Leaders, no matter where you lead, need to learn to be uncomfortable in conversations that relate to these topics. I don’t believe we can fairly expect our leaders to handle these situations perfectly as they arise in day-to-day life. But we should expect them to stand up for those without a voice or a platform from which to speak. To learn. To guide others through these waters. To challenge humanity to do better.
At the recent BC provincial debate, the candidates were asked how they have reckoned with their own white privilege. In my opinion, both our Premier and the Liberal Party leader fell short in their responses. However, it prompted me to ask myself the question: “How would I have responded?” It is another of many times I have reflected on this subject this year.
The even more vital question is: what would I do or say if faced with such a situation today? If racism, sexism or an example of white privilege showed up right in front of me?
We have all had those moments—those ones like the Liberal Party “roast” that was recently broadcast, containing overt sexism.
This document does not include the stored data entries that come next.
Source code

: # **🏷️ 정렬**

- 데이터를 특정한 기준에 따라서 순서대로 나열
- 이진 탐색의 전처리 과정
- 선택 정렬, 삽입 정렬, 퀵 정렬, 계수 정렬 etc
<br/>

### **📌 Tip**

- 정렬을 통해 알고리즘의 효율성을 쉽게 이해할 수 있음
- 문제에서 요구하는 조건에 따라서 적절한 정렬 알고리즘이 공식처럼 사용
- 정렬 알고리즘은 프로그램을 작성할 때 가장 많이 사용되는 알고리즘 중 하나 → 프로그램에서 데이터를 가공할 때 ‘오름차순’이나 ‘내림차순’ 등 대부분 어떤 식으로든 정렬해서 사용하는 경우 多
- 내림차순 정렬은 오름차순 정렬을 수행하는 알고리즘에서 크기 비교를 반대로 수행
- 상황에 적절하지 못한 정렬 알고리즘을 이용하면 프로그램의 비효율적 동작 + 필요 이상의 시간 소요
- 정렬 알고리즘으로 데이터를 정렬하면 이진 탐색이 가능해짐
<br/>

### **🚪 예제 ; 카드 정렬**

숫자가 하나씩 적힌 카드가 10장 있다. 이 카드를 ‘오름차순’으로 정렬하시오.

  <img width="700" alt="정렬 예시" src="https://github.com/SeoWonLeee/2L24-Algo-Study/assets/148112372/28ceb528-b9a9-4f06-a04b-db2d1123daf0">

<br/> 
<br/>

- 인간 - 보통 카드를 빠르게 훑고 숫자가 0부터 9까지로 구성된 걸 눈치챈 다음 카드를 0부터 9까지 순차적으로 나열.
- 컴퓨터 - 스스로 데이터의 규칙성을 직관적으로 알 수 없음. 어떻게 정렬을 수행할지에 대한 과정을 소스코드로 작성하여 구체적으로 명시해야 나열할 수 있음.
This episode was terrible for so many reasons but perhaps most impactful was that it was perpetrated by one woman on another. Coupled with the failure of the party leader in the room to call it out for what it was, it was—in a word—unacceptable.
In my own world this year I have had to reflect on sexism, racism and bullying. As a mature woman I naively thought, at least amongst my peers, this was no longer an issue I would need to contend with. I have not always done myself proud in those moments. I have not always mustered the courage to speak, or chosen the best method to combat the circumstances I found myself in. But even these disappointments have caused me to consider something better for the next time. To rehearse the narrative and to commit to change. To learn to do better. To stand up for myself and others.
When a male colleague ran his hand down my back and made a casual, overly familiar, sexist comment when I met him in his office, I naively thought, “Maybe he doesn’t realize…” and I remained silent. Who was I to speak? I essentially gave him a pass for his behaviour. When a notorious male antagonist in our community verbally berated my recent female hire, instead of engaging her in respectful communication as he had her male predecessor, I stepped in and unprofessionally tripped over my words in an attempt to find a way to express how unacceptable his behaviour was. I was left to chastise myself about these two moments, somehow feeling that I was at fault. I guess it stuns me that these moments still happen, in 2020, yet as a leader and as a woman, I need to be more practiced in my responses, stronger in my conviction. I certainly should never be made to feel poorly, as a female leader, for standing up for myself, or for you.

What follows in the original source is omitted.